◆ Pictures paired with source code ◆
****************

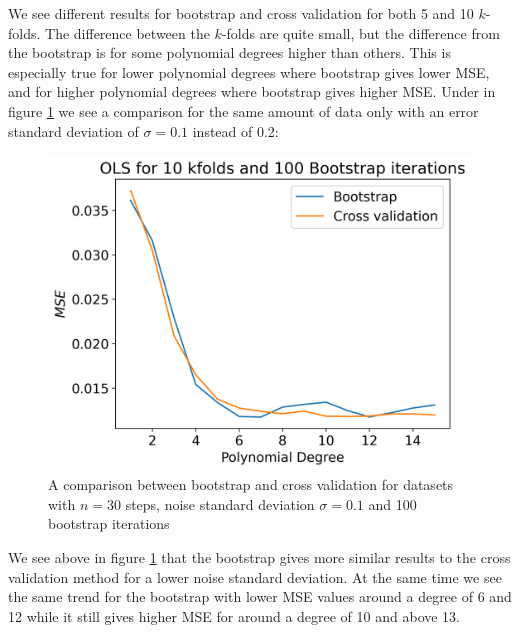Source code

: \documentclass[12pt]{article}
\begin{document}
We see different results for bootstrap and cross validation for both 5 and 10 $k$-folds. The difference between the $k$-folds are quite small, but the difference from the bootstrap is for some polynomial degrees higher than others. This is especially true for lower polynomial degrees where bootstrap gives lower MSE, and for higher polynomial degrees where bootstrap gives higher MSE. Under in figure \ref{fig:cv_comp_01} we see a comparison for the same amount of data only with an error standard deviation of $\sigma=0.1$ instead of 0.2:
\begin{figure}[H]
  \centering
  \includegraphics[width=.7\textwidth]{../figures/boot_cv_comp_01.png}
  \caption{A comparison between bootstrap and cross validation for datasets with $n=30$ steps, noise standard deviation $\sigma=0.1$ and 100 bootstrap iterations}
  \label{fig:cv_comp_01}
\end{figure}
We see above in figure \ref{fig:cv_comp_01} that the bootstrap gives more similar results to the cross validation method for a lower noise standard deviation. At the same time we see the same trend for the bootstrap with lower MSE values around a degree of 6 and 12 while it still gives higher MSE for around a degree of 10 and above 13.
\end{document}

****************

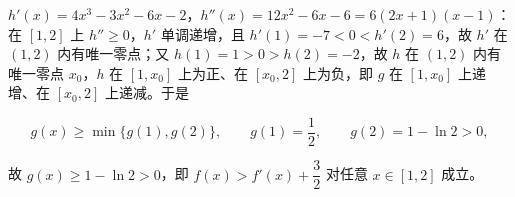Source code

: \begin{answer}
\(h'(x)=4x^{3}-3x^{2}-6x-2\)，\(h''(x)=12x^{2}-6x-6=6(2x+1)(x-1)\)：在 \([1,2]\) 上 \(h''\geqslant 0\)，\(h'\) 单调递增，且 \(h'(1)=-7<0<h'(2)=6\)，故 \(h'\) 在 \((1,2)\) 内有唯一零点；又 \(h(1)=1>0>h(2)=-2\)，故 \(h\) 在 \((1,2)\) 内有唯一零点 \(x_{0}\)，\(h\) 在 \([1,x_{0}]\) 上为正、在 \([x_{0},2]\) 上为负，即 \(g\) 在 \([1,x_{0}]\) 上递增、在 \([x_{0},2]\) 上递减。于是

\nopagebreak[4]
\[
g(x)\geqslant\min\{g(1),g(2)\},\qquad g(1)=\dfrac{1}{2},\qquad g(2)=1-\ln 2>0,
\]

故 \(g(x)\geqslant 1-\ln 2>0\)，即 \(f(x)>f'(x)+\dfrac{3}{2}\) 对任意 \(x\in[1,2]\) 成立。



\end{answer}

****************

◆ WHAT THE TASK ASKS ◆
For the entries shown above, tally every line containing the word "dfrac". Report the tally and nothing else.

◆ WRITTEN ANSWER ◆
2